The current core developers are all Continuuity employees. However, we intend to establish a developer community that includes independent and corporate contributors. We are encouraging new contributors via our mailing lists, public presentations, and personal contacts, and we will continue to do so. Various entities have already expressed interest in becoming involved with Twill.

Reliance on Salaried Developers

Currently, these developers are paid to work on Twill. Once the project has built a community, we expect to attract committers, developers and community other than the current core developers. However, because Continuuity products use Twill internally, the reliance on salaried developers is unlikely to change, at least in the near term.

Relationships with Other Apache Products

Twill is deeply integrated with Apache projects.
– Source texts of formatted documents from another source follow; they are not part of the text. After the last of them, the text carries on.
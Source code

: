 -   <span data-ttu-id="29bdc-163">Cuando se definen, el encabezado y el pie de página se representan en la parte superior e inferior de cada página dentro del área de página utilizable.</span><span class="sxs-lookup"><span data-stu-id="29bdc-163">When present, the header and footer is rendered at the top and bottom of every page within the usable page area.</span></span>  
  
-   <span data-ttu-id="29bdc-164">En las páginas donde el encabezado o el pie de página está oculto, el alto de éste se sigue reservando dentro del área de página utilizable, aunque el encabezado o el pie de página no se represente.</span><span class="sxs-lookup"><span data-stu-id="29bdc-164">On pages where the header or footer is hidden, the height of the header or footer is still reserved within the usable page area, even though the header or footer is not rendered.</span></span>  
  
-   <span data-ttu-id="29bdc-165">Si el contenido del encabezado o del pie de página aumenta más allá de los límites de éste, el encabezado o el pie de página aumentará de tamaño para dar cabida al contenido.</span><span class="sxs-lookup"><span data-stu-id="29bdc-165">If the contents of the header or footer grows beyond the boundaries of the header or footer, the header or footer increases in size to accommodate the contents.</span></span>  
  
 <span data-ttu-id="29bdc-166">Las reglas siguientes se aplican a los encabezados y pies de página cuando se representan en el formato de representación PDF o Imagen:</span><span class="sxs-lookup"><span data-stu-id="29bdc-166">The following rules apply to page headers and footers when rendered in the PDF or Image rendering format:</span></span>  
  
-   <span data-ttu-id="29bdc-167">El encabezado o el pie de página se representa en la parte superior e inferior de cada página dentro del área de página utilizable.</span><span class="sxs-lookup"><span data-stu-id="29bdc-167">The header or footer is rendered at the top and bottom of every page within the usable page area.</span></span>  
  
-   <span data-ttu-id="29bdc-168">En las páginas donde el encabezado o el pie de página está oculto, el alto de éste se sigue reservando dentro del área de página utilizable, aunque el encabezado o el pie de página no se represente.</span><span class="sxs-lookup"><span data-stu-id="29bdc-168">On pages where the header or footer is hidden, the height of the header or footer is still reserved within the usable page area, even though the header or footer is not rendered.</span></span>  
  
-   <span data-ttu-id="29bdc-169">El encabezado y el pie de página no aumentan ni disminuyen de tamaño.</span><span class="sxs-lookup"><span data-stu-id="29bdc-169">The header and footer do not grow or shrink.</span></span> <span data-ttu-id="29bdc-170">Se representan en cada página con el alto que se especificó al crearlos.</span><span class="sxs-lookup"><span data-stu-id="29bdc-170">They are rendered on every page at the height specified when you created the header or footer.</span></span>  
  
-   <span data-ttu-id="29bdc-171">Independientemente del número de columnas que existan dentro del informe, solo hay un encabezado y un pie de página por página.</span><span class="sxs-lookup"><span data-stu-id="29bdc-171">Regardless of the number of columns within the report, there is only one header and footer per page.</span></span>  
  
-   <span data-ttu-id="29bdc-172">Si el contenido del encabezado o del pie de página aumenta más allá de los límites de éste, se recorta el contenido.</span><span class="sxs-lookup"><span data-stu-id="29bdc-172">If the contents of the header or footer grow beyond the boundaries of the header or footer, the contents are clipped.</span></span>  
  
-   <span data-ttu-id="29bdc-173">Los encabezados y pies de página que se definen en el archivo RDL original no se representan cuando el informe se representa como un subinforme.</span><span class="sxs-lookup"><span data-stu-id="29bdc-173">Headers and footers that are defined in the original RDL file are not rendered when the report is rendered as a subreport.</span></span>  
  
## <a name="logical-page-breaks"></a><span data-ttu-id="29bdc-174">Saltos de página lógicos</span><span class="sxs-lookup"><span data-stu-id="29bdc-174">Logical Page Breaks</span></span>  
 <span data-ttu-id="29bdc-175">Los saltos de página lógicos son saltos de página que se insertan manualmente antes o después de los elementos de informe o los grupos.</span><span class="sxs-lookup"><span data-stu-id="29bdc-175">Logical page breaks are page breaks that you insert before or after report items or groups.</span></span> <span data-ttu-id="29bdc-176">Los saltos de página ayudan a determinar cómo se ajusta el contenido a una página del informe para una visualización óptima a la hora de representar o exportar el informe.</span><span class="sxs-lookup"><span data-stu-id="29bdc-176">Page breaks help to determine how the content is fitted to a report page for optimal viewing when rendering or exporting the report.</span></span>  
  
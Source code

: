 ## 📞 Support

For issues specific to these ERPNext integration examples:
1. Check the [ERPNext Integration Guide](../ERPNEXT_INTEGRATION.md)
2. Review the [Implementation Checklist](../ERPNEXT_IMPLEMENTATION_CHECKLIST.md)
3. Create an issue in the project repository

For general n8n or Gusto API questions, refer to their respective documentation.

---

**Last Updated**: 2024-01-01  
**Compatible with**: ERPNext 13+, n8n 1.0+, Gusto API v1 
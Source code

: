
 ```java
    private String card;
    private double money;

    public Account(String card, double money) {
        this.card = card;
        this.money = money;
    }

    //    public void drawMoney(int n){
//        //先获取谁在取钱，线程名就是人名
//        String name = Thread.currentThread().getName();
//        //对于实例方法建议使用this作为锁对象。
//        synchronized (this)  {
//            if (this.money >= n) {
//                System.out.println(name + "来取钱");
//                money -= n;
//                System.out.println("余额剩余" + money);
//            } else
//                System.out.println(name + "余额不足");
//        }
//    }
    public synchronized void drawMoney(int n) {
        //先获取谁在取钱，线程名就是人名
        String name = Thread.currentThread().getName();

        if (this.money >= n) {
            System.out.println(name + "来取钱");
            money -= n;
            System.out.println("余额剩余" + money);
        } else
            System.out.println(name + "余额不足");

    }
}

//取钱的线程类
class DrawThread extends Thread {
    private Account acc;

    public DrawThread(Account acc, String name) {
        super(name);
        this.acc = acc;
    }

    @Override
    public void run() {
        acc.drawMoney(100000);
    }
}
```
Twill uses Apache YARN as its underlying resource management and task scheduling system and Apache Zookeeper for coordination. In addition, Twill uses Apache HDFS and Apache Kafka. A number of other Apache projects are Twill dependencies and are listed in the External Dependencies section.

An Excessive Fascination with the Apache Brand

While we respect the reputation of the Apache brand and have no doubt that it will attract contributors and users, our interest is primarily to give Twill a solid home as an open source project following an established development model. We have also given additional reasons in the Rationale and Alignment sections.

Documentation

The current documentation for Weave is at https://github.com/continuuity/weave. This will be adapted to the new name Twill.

Initial Source

The Weave codebase is currently hosted at https://github.com/continuuity/weave. Weave will be renamed to Twill to seed the Apache git repository.

External Dependencies

The dependencies all have Apache-compatible licenses:

  • avro (Apache 2.0)
  • hadoop (Apache 2.0)
  • gson (Apache 2.0)
  • guava-libraries (Apache 2.0)
  • hbase (Apache 2.0)
  • hdfs (Apache 2.0)
  • kafka (Apache 2.0)
  • netty (Apache 2.0)
  • snappy-java (Apache 2.0)
  • yarn (Apache 2.0)
  • zookeeper (Apache 2.0)
  • asm (BSD)
  • junit (EPL v1.0)
  • logback (EPL v1.0 )
  • slf4j (MIT)

Cryptography

Twill will depend on secure Hadoop, which can optionally use Kerberos.

Required Resources

Mailing Lists

  • twill-private for private PMC discussions (with moderated subscriptions)
  • twill-dev for technical discussions among contributors
  • twill-commits for notification about commits

Subversion Directory

Git is the preferred source control system: git://git.apache.org/twill

Issue Tracking

JIRA Twill (TWILL)

Other Resources

The existing code already has unit tests, so we would like a Hudson instance to run them whenever a new patch is submitted. This can be added after project creation.

Initial Committers

  • Terence Yim
  • Andreas Neumann
  • Gary Helmling
  • Poorna Chandra
  • Albert Shau

Affiliations

  • Terence Yim (Continuuity)
  • Andreas Neumann (Continuuity)
  • Gary Helmling (Continuuity)
  • Poorna Chandra (Continuuity)
  • Albert Shau (Continuuity)

Sponsors

Champion

Vinod K <vinodkv at apache dot org> (Apache Member)

Nominated Mentors

  • Arun C Murthy <acmurthy at apache dot org>
  • Tom White <tomwhite at apache dot org>
  • Patrick Hunt <phunt at apache dot org>
  • Andrei Savu <asavu at apache dot org>

Sponsoring Entity

We are requesting that the Incubator sponsor this project.